## Problem details
Every line below that holds "piece" must be copied.

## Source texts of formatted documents

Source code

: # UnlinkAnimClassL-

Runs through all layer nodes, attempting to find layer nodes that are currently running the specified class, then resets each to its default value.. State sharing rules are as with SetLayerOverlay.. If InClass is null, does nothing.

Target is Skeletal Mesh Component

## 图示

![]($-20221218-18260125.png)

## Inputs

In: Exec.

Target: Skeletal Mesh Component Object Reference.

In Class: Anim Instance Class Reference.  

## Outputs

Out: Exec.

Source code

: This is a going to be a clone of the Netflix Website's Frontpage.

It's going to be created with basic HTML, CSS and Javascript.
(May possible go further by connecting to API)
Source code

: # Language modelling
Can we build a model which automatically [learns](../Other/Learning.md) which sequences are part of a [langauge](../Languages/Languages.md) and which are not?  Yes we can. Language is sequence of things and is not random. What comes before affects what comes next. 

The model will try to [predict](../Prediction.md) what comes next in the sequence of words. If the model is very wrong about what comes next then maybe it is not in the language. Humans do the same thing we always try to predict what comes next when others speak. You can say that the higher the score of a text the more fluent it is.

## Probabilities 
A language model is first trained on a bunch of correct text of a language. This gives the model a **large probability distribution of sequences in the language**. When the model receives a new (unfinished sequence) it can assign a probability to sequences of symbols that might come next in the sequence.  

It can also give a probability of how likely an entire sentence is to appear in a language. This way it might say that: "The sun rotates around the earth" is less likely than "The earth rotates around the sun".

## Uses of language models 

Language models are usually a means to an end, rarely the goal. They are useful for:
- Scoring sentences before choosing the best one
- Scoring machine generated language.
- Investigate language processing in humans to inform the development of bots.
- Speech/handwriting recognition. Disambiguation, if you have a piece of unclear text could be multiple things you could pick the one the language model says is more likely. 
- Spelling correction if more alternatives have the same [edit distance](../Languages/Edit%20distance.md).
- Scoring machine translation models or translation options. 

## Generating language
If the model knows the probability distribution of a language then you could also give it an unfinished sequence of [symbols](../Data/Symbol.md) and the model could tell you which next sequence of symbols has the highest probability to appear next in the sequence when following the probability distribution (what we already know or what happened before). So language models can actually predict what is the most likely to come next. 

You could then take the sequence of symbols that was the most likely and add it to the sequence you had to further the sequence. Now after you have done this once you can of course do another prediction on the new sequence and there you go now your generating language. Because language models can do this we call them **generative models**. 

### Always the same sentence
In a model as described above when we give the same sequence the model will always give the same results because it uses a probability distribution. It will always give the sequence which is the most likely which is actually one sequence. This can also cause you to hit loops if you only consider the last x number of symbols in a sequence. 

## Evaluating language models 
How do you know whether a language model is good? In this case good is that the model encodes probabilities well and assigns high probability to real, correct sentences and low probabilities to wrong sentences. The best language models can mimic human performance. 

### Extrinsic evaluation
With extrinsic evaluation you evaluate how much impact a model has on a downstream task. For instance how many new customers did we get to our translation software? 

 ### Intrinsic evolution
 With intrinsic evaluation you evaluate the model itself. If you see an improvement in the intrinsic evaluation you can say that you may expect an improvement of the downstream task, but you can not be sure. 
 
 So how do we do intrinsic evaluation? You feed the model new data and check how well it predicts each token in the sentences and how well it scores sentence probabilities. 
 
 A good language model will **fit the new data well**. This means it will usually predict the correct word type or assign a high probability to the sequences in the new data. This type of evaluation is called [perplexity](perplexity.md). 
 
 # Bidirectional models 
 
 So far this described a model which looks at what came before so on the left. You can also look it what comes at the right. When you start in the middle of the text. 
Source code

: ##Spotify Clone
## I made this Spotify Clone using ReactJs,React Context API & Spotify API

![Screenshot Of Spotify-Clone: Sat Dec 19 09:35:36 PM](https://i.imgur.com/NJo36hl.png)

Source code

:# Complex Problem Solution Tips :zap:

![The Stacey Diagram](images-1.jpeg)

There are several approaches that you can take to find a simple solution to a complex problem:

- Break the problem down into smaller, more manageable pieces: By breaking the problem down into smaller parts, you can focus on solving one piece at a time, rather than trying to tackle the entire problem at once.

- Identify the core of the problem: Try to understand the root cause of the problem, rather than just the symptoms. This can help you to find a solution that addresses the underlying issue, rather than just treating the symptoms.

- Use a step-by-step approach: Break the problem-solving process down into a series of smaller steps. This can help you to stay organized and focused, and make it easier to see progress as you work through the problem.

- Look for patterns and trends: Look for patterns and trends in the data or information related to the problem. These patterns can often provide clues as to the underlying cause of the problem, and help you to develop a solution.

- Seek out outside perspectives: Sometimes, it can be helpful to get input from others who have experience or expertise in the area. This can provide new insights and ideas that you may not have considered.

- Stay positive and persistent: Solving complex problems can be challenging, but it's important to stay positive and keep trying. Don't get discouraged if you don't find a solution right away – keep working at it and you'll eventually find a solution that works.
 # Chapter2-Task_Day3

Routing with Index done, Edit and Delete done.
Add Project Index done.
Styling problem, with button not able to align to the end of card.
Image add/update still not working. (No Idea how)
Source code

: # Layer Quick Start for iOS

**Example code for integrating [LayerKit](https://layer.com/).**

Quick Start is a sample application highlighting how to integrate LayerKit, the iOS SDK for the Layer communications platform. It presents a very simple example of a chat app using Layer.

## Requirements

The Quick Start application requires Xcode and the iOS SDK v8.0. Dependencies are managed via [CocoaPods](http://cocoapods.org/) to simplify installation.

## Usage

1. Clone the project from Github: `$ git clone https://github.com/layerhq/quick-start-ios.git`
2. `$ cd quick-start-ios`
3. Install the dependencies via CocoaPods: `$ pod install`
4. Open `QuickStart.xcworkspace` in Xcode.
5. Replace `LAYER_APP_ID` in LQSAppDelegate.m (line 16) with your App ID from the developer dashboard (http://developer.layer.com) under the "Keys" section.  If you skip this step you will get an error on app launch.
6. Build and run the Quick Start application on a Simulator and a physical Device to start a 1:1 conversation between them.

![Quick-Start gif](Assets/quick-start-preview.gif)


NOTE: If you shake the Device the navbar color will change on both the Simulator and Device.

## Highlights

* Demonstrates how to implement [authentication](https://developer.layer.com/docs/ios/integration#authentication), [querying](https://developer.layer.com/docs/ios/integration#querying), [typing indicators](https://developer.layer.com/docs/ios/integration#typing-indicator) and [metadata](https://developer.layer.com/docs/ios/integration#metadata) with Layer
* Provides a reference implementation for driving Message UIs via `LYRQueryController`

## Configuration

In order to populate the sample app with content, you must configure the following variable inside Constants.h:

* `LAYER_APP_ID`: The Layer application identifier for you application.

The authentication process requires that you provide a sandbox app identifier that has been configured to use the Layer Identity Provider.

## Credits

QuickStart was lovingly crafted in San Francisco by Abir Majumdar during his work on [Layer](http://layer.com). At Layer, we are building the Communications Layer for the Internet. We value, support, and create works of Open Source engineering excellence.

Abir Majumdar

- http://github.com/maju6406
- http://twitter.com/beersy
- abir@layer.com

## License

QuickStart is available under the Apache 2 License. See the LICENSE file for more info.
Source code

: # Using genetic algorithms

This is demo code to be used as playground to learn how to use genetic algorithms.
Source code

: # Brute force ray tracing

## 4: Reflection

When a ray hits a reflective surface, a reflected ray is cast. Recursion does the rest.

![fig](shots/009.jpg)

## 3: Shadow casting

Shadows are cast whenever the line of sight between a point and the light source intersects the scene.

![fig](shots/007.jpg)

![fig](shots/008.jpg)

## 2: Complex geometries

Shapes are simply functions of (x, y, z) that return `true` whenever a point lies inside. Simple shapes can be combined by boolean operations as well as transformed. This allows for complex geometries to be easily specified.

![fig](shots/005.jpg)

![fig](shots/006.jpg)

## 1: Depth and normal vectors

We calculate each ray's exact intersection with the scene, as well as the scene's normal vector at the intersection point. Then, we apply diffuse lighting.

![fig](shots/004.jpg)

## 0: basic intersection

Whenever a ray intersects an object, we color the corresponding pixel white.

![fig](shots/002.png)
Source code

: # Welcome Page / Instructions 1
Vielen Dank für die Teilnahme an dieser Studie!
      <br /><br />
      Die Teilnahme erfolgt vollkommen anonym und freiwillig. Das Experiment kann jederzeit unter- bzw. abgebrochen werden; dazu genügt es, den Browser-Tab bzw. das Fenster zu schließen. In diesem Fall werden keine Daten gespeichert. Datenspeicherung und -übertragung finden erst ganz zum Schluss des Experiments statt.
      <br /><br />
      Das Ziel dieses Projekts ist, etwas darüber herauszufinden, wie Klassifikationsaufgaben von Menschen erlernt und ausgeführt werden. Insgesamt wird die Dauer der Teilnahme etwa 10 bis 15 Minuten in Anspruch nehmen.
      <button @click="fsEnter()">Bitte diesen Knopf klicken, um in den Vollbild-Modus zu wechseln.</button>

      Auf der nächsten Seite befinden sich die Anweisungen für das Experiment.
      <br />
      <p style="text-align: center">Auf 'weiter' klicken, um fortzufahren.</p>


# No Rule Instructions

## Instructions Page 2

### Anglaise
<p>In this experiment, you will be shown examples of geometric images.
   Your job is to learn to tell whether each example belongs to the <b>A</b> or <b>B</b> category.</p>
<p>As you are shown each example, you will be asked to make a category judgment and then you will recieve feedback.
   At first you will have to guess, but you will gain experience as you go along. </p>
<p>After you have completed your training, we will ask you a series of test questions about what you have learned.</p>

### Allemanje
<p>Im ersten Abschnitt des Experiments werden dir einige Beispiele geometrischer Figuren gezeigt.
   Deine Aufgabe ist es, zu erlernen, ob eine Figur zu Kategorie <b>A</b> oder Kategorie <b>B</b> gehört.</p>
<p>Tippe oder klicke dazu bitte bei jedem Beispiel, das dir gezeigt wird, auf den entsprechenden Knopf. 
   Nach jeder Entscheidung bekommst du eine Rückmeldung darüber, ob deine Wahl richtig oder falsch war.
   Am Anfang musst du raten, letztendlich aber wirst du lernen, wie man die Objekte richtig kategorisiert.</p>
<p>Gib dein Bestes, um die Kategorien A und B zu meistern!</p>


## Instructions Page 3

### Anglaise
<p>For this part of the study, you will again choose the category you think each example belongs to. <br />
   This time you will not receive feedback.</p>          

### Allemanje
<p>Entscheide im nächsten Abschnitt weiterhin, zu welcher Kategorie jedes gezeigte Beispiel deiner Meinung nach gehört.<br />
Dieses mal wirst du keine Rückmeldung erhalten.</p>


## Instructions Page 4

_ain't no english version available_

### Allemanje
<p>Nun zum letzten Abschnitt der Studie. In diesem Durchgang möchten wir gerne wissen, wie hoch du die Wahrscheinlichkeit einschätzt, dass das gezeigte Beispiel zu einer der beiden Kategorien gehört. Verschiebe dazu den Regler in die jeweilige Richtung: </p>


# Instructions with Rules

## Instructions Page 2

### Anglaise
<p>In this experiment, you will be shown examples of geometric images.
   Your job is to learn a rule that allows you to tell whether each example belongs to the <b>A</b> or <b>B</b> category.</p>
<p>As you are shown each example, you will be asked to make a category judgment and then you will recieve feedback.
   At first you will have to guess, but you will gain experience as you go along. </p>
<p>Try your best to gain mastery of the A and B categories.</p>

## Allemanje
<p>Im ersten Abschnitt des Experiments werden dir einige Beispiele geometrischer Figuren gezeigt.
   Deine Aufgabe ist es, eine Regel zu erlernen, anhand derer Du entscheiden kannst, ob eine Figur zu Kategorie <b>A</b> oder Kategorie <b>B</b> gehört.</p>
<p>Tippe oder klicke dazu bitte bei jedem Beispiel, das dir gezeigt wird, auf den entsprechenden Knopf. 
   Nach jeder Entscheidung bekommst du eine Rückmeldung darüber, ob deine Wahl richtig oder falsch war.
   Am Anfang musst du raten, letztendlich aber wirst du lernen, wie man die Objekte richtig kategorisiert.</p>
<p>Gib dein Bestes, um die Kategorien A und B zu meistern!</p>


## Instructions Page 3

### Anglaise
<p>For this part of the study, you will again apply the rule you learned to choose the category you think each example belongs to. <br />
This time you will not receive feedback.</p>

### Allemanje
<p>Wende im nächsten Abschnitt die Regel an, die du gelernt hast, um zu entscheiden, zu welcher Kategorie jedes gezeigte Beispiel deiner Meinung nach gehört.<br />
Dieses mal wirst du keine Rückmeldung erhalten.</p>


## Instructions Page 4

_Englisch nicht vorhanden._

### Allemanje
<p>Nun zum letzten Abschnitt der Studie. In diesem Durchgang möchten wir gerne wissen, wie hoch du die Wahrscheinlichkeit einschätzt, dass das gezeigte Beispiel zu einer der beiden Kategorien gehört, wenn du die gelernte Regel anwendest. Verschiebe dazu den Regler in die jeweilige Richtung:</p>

## Result of this task
- Speech/handwriting recognition. Disambiguation, if you have a piece of unclear text could be multiple things you could pick the one the language model says is more likely. 
- Break the problem down into smaller, more manageable pieces: By breaking the problem down into smaller parts, you can focus on solving one piece at a time, rather than trying to tackle the entire problem at once.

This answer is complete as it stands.